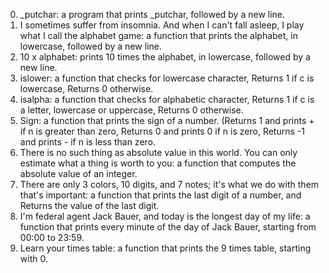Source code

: 0. _putchar: a program that prints _putchar, followed by a new line.
1. I sometimes suffer from insomnia. And when I can't fall asleep, I play what I call the alphabet game: a function that prints the alphabet, in lowercase, followed by a new line.
2. 10 x alphabet:  prints 10 times the alphabet, in lowercase, followed by a new line.
3. islower: a function that checks for lowercase character, Returns 1 if c is lowercase, Returns 0 otherwise.
4. isalpha: a function that checks for alphabetic character, Returns 1 if c is a letter, lowercase or uppercase, Returns 0 otherwise.
5. Sign: a function that prints the sign of a number. (Returns 1 and prints + if n is greater than zero, Returns 0 and prints 0 if n is zero, Returns -1 and prints - if n is less than zero.
6. There is no such thing as absolute value in this world. You can only estimate what a thing is worth to you: a function that computes the absolute value of an integer.
7. There are only 3 colors, 10 digits, and 7 notes; it's what we do with them that's important: a function that prints the last digit of a number, and Returns the value of the last digit.
8. I'm federal agent Jack Bauer, and today is the longest day of my life: a function that prints every minute of the day of Jack Bauer, starting from 00:00 to 23:59.
9. Learn your times table: a function that prints the 9 times table, starting with 0.
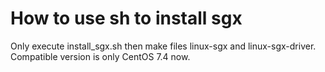 # How to use sh to install sgx
Only execute install_sgx.sh then make files linux-sgx and linux-sgx-driver.
Compatible version is only CentOS 7.4 now.
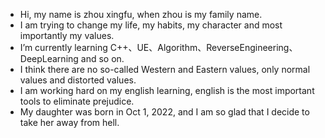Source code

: - Hi, my name is zhou xingfu, when zhou is my family name.
- I am trying to change my life, my habits, my character and most importantly my values.
- I’m currently learning C++、UE、Algorithm、ReverseEngineering、DeepLearning and so on.
- I think there are no so-called Western and Eastern values, only normal values and distorted values.
- I am working hard on my english learning, english is the most important tools to eliminate prejudice.
- My daughter was born in Oct 1, 2022, and I am so glad that I decide to take her away from hell.

<!---
zhouxingfu/zhouxingfu is a ✨ special ✨ repository because its `README.md` (this file) appears on your GitHub profile.
You can click the Preview link to take a look at your changes.
--->
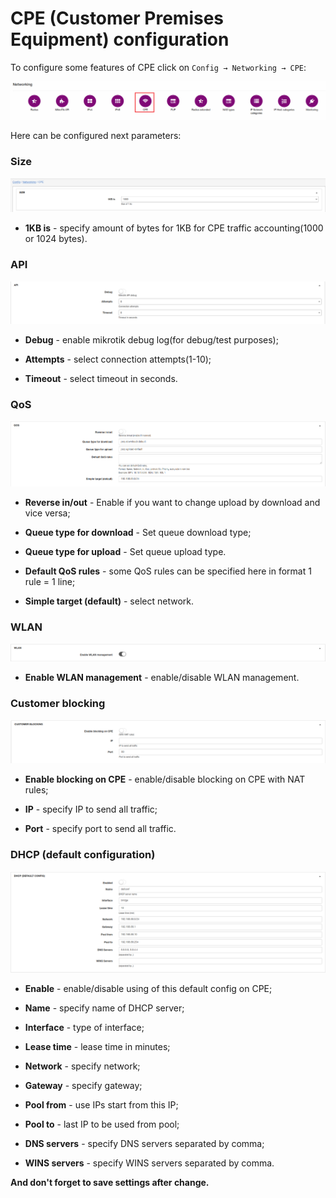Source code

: CPE (Customer Premises Equipment) configuration
===

To configure some features of CPE click on `Config → Networking → CPE`:

![icon](icon.png)

Here can be configured next parameters:

### Size

![size](size.png)

* **1KB is** - specify amount of bytes for 1KB for CPE traffic accounting(1000 or 1024 bytes).

### API
![api](api.png)

* **Debug** - enable mikrotik debug log(for debug/test purposes);

* **Attempts** - select connection attempts(1-10);

* **Timeout** - select timeout in seconds.

### QoS
![qos](qos.png)

* **Reverse in/out** -  Enable if you want to change upload by download and vice versa;

* **Queue type for download** - Set queue download type;

* **Queue type for upload** - Set queue upload type.

* **Default QoS rules** - some QoS rules can be specified here in format 1 rule = 1 line;

* **Simple target (default)** - select network.

### WLAN
![wlan](wlan.png)

* **Enable WLAN management** - enable/disable WLAN management.

### Customer blocking
![customer blocking](customer_blocking.png)

* **Enable blocking on CPE** - enable/disable blocking on CPE with NAT rules;

* **IP** - specify IP to send all traffic;

* **Port** - specify port to send all traffic.


### DHCP (default configuration)

![dhcp](dhcp.png)

* **Enable** - enable/disable using of this default config on CPE;

* **Name** - specify name of DHCP server;

* **Interface** - type of interface;

* **Lease time** - lease time in minutes;

* **Network** - specify network;

* **Gateway** - specify gateway;

* **Pool from** - use IPs start from this IP;

* **Pool to** - last IP to be used from pool;

* **DNS servers** - specify DNS servers separated by comma;

* **WINS servers** - specify WINS servers separated by comma.


**And don't forget to save settings after change.**
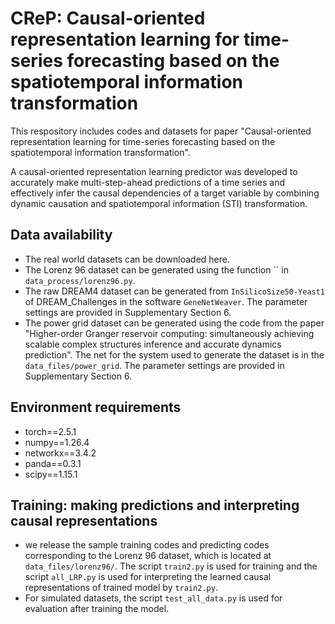 # CReP: Causal-oriented representation learning for time-series forecasting based on the spatiotemporal information transformation
This respository includes codes and datasets for paper "Causal-oriented representation learning for time-series forecasting based on the spatiotemporal information transformation".

A causal-oriented representation learning predictor was developed to accurately make multi-step-ahead predictions of a time series and effectively infer the causal dependencies of a target variable by combining dynamic causation and spatiotemporal information (STI) transformation.

## Data  availability
- The real world datasets can be downloaded here.
- The Lorenz 96 dataset can be generated using the function `` in `data_process/lorenz96.py`.
- The raw DREAM4 dataset can be generated from `InSilicoSize50-Yeast1` of DREAM_Challenges in the software `GeneNetWeaver`. The parameter settings are provided in Supplementary Section 6.
- The power grid dataset can be generated using the code from the paper "Higher-order Granger reservoir computing: simultaneously achieving scalable complex structures inference and accurate dynamics prediction". The net for the system used to generate the dataset is in the `data_files/power_grid`. The parameter settings are provided in Supplementary Section 6.


## Environment requirements
- torch==2.5.1
- numpy==1.26.4
- networkx==3.4.2
- panda==0.3.1
- scipy==1.15.1

## Training: making predictions and interpreting causal representations
- we release the sample training codes and predicting codes corresponding to the Lorenz 96 dataset, which is located at `data_files/lorenz96/`. The script `train2.py` is used for training and the script `all_LRP.py` is used for interpreting the learned causal representations of trained model by `train2.py`.
- For simulated datasets, the script `test_all_data.py` is used for evaluation after training the model.

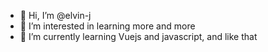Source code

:- 👋 Hi, I’m @elvin-j
- 👀 I’m interested in learning more and more
- 🌱 I’m currently learning Vuejs and javascript, and like that


<!---
elvin-wj/elvin-wj is a ✨ special ✨ repository because its `README.md` (this file) appears on your GitHub profile.
You can click the Preview link to take a look at your changes.
--->
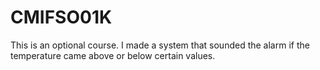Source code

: # CMIFSO01K
This is an optional course. I made a system that sounded the alarm if the temperature came above or below certain values.
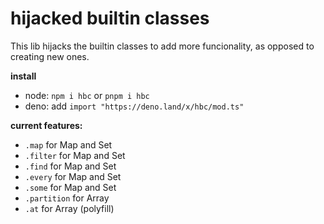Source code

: # hijacked builtin classes

This lib hijacks the builtin classes to add more funcionality, as opposed
to creating new ones.

**install**
- node: `npm i hbc` or `pnpm i hbc`
- deno: add `import "https://deno.land/x/hbc/mod.ts"`

**current features:**
- `.map` for Map and Set
- `.filter` for Map and Set
- `.find` for Map and Set
- `.every` for Map and Set
- `.some` for Map and Set
- `.partition` for Array 
- `.at` for Array (polyfill)

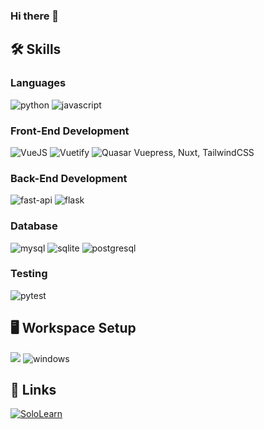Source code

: ### Hi there 👋

<!--
**PaRa3uT/PaRa3uT** is a ✨ _special_ ✨ repository because its `README.md` (this file) appears on your GitHub profile.

Here are some ideas to get you started:

- 🔭 I’m currently working on ...
- 🌱 I’m currently learning ...
- 👯 I’m looking to collaborate on ...
- 🤔 I’m looking for help with ...
- 💬 Ask me about ...
- 📫 How to reach me: ...
- 😄 Pronouns: ...
- ⚡ Fun fact: ...
-->
## 🛠️ Skills
### Languages
![python](https://img.shields.io/badge/Python-3776AB?style=for-the-badge&logo=python&logoColor=white)
![javascript](https://img.shields.io/badge/JavaScript-323330?style=for-the-badge&logo=javascript&logoColor=F7DF1E)

### Front-End Development
![VueJS](https://img.shields.io/badge/Vue.js-gray?style=for-the-badge&logo=vuedotjs)
![Vuetify](https://img.shields.io/badge/vuetify-blue?style=for-the-badge&logo=vuetify)
![Quasar](https://img.shields.io/badge/quasar-blue?style=for-the-badge&logo=quasar)
Vuepress, Nuxt, TailwindCSS

### Back-End Development
![fast-api](https://img.shields.io/badge/Fast_Api-009688?style=for-the-badge&logo=fastapi&logoColor=white)
![flask](https://img.shields.io/badge/Flask-000000?style=for-the-badge&logo=flask&logoColor=white)

### Database
![mysql](https://img.shields.io/badge/MySQL-00000F?style=for-the-badge&logo=mysql&logoColor=white)
![sqlite](https://img.shields.io/badge/SQLite-07405E?style=for-the-badge&logo=sqlite&logoColor=white)
![postgresql](https://img.shields.io/badge/PostgreSQL-3776AB?style=for-the-badge&logo=postgresql&logoColor=white)

### Testing
![pytest](https://img.shields.io/badge/Pytest-3776AB?style=for-the-badge&logo=python&logoColor=white)

## 🖥️ Workspace Setup
<!-- ![phenom-925](https://img.shields.io/badge/AMD-Phenom%20II%20X4%20925-0071C5?style=for-the-badge&logo=AMD&logoColor=white)  -->
![](https://img.shields.io/badge/AMD-Ryzen%203%203600-0071C5?style=for-the-badge&logo=AMD&logoColor=white)
![windows](https://img.shields.io/badge/Windows_10-0078D6?style=for-the-badge&logo=windows&logoColor=white)

## 🔗 Links
[![SoloLearn](https://img.shields.io/badge/SoloLearn-3776AB?style=for-the-badge&logo=sololearn&logoColor=white)](https://www.sololearn.com/Profile/6289493)
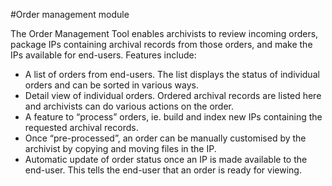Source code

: #Order management module

The Order Management Tool enables archivists to review incoming orders, package IPs containing archival records from those orders, and make the IPs available for end-users. Features include:

* A list of orders from end-users. The list displays the status of individual orders and can be sorted in various ways.
* Detail view of individual orders. Ordered archival records are listed here and archivists can do various actions on the order.
* A feature to “process” orders, ie. build and index new IPs containing the requested archival records.
* Once “pre-processed”, an order can be manually customised by the archivist by copying and moving files in the IP.
* Automatic update of order status once an IP is made available to the end-user. This tells the end-user that an order is ready for viewing.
○ ○ ○ ○
## Task instructions
Every line from the first line of the entries above through the line with "4. isalpha: a" must be repeated exactly, and pictures must not be.

## Written answer
Source code

: 0. _putchar: a program that prints _putchar, followed by a new line.
1. I sometimes suffer from insomnia. And when I can't fall asleep, I play what I call the alphabet game: a function that prints the alphabet, in lowercase, followed by a new line.
2. 10 x alphabet:  prints 10 times the alphabet, in lowercase, followed by a new line.
3. islower: a function that checks for lowercase character, Returns 1 if c is lowercase, Returns 0 otherwise.
4. isalpha: a function that checks for alphabetic character, Returns 1 if c is a letter, lowercase or uppercase, Returns 0 otherwise.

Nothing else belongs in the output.